Gambar 2. Barotrauma Pulmonal Pada Penyelam

Ketika dibawah tekanan maka aktivitas menyelam, latihan fisik, atau


kondisi lingkungan yang panas akan meningkatkan penyerapan gas inert
sehingga risiko penyakit dekompresi akan meningkat. Selama proses
dekompresi (proses naik ke permukaan setelah menyelam) faktor-faktor
tersebut akan meningkatkan eliminasi gas inert sehingga risiko penyakit
dekompresi akan menurun.Hal yang sebaliknya terjadi apabila seorang
penyelam sedang beristirahat pada kondisi lingkungan yang dingin maka risiko
penyakit dekompresi akan berkurang. Risiko penyakit dekompresi akan
meningkat jika selama proses dekompresi penderita beristirahat atau proses
dekompresi dilakukan pada kondisi lingkungan yang dingin. (7),(8)
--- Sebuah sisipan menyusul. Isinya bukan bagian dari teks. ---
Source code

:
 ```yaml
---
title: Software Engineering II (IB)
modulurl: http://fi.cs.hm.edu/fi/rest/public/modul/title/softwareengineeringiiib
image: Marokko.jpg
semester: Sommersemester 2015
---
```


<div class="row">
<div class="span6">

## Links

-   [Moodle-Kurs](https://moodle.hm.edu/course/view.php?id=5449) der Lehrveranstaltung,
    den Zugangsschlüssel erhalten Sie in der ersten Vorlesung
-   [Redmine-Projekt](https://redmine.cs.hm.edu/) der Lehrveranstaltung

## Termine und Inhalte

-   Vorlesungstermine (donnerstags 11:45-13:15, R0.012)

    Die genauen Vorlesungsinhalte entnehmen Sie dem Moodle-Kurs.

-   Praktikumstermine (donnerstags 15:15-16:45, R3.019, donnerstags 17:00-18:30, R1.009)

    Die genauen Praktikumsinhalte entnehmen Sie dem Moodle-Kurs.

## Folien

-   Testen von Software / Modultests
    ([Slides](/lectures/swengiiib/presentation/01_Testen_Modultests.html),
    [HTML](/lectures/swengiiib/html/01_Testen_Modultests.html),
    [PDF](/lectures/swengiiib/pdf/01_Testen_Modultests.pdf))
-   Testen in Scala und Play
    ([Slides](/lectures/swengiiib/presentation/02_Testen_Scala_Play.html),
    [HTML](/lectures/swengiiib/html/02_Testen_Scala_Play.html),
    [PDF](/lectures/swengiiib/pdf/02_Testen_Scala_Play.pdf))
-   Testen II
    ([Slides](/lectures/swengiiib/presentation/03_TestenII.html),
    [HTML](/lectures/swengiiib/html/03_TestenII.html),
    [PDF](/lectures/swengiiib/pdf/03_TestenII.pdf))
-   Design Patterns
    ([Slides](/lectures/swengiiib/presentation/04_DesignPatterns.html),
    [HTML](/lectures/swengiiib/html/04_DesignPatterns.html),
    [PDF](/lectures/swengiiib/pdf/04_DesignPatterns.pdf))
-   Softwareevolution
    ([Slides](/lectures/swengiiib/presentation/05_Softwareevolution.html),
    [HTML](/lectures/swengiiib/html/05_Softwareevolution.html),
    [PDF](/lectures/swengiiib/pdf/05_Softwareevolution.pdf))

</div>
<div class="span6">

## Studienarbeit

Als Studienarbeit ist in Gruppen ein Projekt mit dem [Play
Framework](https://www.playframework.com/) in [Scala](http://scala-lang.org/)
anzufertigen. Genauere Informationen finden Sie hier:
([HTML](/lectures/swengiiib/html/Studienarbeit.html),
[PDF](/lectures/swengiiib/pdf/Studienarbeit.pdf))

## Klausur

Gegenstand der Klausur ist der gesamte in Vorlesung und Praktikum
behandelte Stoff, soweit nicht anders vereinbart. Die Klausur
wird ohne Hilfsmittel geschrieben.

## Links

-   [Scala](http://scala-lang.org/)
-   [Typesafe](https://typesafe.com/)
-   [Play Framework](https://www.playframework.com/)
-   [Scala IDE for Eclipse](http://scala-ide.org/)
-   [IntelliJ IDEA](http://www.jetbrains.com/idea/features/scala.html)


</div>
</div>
Tidak ada kedalaman spesifik yang menjadi batas minimal absolut untuk
terjadinya penyakit dekompresi. Semakin dalam kedalaman yang dicapai maka
risiko penyakit dekompresi akan semakin besar. Pajanan berulang atau
penyelaman berulang dalam kurun waktu yang singkat meningkatkan risiko
terjadinya penyakit dekompresi. Selain itu, semakin cepat terjadinya perubahan
ketinggian, yaitu semakin singkat waktu yang diperlukan untuk naik ke
5
permukaan, maka risiko terjadinya penyakit dekompresi juga akan semakin
besar. Risiko penyakit dekompresi akan sangat meningkat jika penyelam naik
ke permukaan dengan kecepatan >19 meter/menit. Pada penyelam scuba,
penyelam diharuskan bernapas pada kondisi tekanan yang tinggi.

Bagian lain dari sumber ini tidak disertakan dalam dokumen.